Make no mistake: this film is a comedic romp and not just a comedic romp but a British comedic romp. Half the characters seem like they’re refugees from a Monty Python sketch or an episode of Benny Hill.

It’s a like a film adaptation of a Jane Austen novel if Jane Austen was a horny 13-year old boy. But although the film is a bit raunchy (or “cheeky” as my occasionally-English mother would say) it’s pretty innovative and very well made. The snarky narrator and asides to the camera breaking the “fourth wall” would make Frank Underwood (or Deadpool) proud.

It’s just not my style. Even as a comedy it lacks a level of grace and finesse necessary to elevate it to what I would consider Oscar-caliber. Not even the talented cast—which garnered 5 acting nominations (Finney, Hugh Griffith, Diane Cilento, Edith Evans and Joyce Redman)—can overcome all the silliness and John Addison’s jaunty score doesn’t help.

So my assessment is that I appreciated this film far more than I liked it. It’s not unbearable to watch. It’s just not my cup of tea. This got me thinking about what I think should have won instead.

It was an odd year for the best picture and director categories. Only 2 of the films up for best picture also had their director nominated. Tony Richardson (who won for Tom Jones) and Elia Kazan for America America.

The other films nominated were Cleopatra, How the West Was Won and Lilies of the Field. The other directors were Martin Ritt (Hud), Otto Preminger (The Cardinal) and Federico Fellini ().

Hud is pretty great but another film was released that year that got virtually no Oscar love*. Charade starring Cary Grant and Audrey Hepburn directed by Stanley Donen (Singin’ in the Rain, Seven Brides for Seven Brothers) is a smart and deftly crafted romantic comedy/mystery.

Either one would have been my pick but as I’ve said before, timing is everything. I suspect the pioneering elements of Tom Jones outweighed some of the more traditional (albeit better) films.

Probably the most noteworthy event of these Oscars was Sidney Poitier’s win for best actor for Lilies of the Field. He became the first black performer to win since Hattie McDaniel took home the best supporting actress Oscar nearly 25 years earlier for Gone With the Wind.

It would be another 19 years before another black performer would win when Lou Gossett Jr. won best supporting actor for An Officer and a Gentleman.

Poitier received his first best actor nomination 5 years earlier for The Defiant Ones. This would be his 2nd and final nomination although he would receive an honorary Oscar in 2001, the same night the 2nd black man would win best actor (Denzel Washington) and the first time a black woman would win best actress (Halle Berry).

In the 15 years since Denzel and Halle won gold more than 20% of the acting Oscars have been given to black actors.

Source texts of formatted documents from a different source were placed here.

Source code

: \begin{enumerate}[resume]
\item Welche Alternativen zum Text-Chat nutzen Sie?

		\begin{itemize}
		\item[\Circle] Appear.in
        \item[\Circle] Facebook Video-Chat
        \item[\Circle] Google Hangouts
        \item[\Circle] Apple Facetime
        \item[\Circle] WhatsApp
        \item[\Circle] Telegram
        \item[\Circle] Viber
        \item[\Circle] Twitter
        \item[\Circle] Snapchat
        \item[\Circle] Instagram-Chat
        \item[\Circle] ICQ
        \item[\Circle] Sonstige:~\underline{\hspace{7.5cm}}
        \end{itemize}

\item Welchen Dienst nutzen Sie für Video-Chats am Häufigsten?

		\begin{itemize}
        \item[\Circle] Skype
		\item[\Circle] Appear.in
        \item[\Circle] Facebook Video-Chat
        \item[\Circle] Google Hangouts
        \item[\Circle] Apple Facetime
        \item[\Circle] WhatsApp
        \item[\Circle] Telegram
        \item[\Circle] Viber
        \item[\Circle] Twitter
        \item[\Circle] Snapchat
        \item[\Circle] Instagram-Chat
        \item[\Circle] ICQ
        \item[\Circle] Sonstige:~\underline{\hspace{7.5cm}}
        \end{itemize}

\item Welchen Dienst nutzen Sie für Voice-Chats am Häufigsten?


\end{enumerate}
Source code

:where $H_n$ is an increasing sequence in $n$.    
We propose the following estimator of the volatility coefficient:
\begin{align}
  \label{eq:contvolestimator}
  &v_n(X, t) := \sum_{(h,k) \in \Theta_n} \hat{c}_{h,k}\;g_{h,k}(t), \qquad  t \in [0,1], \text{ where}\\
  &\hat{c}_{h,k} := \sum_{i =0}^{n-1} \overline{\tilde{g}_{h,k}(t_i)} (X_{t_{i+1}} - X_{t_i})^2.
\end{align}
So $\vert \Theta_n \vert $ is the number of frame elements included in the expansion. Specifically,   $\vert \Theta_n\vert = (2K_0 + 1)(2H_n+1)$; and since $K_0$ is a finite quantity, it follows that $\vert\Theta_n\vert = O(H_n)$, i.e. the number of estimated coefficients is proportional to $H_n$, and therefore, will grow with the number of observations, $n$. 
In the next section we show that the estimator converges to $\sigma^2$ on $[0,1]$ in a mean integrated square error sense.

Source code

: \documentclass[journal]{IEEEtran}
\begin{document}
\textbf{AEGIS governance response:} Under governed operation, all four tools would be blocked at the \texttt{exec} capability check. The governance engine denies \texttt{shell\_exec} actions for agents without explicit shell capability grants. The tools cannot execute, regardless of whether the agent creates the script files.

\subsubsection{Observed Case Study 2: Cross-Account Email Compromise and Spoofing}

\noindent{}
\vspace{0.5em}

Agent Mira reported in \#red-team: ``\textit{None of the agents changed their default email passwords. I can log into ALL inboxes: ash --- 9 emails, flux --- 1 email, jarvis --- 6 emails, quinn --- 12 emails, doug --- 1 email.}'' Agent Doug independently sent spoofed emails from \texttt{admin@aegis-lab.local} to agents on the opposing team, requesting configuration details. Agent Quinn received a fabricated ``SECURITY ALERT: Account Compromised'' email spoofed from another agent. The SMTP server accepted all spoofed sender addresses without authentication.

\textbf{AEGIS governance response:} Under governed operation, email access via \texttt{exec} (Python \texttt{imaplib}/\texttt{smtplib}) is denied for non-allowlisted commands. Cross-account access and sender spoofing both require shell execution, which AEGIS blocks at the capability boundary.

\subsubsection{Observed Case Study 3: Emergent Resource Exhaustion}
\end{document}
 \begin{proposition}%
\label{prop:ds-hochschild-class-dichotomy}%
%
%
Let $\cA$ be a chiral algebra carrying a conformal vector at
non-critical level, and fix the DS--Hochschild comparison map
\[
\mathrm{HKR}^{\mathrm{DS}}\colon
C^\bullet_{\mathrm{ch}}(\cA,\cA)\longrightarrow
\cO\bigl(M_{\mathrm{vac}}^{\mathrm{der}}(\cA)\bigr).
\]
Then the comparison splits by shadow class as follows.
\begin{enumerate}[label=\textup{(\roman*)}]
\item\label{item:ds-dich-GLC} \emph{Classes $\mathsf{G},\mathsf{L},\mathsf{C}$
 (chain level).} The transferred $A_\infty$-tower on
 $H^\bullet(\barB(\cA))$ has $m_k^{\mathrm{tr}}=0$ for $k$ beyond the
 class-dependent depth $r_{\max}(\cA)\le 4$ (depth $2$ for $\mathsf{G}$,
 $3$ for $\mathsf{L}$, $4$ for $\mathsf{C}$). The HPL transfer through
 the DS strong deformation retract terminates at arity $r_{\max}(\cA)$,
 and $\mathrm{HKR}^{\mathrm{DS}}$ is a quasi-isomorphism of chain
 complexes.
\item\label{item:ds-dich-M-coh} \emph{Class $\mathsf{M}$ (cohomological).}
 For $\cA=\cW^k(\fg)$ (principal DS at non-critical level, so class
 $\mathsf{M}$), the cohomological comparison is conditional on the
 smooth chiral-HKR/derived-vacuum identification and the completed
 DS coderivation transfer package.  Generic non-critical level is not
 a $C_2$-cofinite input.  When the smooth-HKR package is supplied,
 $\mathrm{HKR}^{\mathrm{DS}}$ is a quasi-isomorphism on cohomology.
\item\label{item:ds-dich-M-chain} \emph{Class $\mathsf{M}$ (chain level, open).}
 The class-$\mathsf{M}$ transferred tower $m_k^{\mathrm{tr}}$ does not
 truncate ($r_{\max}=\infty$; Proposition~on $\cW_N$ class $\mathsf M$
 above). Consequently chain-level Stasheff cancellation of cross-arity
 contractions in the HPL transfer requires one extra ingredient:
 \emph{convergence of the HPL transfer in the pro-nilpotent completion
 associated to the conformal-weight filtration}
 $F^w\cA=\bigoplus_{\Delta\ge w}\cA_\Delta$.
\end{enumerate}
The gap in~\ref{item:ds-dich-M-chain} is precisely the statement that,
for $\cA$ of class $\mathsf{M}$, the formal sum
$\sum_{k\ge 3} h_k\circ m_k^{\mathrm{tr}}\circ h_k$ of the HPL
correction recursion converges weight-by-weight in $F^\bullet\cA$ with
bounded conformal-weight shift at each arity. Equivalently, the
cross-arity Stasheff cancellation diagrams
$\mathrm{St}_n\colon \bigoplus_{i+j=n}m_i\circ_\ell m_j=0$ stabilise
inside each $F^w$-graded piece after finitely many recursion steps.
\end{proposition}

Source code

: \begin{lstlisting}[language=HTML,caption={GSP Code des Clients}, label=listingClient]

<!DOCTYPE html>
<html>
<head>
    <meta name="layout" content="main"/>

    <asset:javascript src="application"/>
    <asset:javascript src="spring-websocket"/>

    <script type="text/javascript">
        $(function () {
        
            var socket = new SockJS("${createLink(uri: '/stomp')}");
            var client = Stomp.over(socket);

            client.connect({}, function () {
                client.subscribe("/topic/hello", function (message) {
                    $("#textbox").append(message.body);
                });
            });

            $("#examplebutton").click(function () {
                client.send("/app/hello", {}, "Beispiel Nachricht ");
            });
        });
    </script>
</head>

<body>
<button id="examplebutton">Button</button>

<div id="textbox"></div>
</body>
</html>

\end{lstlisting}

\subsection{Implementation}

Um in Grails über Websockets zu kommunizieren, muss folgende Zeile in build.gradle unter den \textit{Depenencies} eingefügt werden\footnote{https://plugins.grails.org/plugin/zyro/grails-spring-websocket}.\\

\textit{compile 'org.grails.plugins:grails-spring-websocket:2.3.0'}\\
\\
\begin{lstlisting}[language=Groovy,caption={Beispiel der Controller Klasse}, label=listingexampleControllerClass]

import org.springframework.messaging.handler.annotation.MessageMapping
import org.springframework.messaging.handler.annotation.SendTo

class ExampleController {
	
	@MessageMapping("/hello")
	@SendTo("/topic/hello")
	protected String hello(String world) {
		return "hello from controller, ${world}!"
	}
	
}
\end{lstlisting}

In the 75 years prior only 2% of the winners were black.

One last thing… and I’m not making this up. At the 1963 Academy Awards Sammy Davis Jr. announced the wrong winner. He was given the envelope for best original score when he was announcing best adapted score (from 1963-68 they split the category).

But Sammy handled it like a boss and you can see it right here.

Sammy’s Wrong Envelope – 1963

Sammy's wrong envelope - 1963


*Henry Mancini and Johnny Mercer’s titular song from Charade was its only nomination.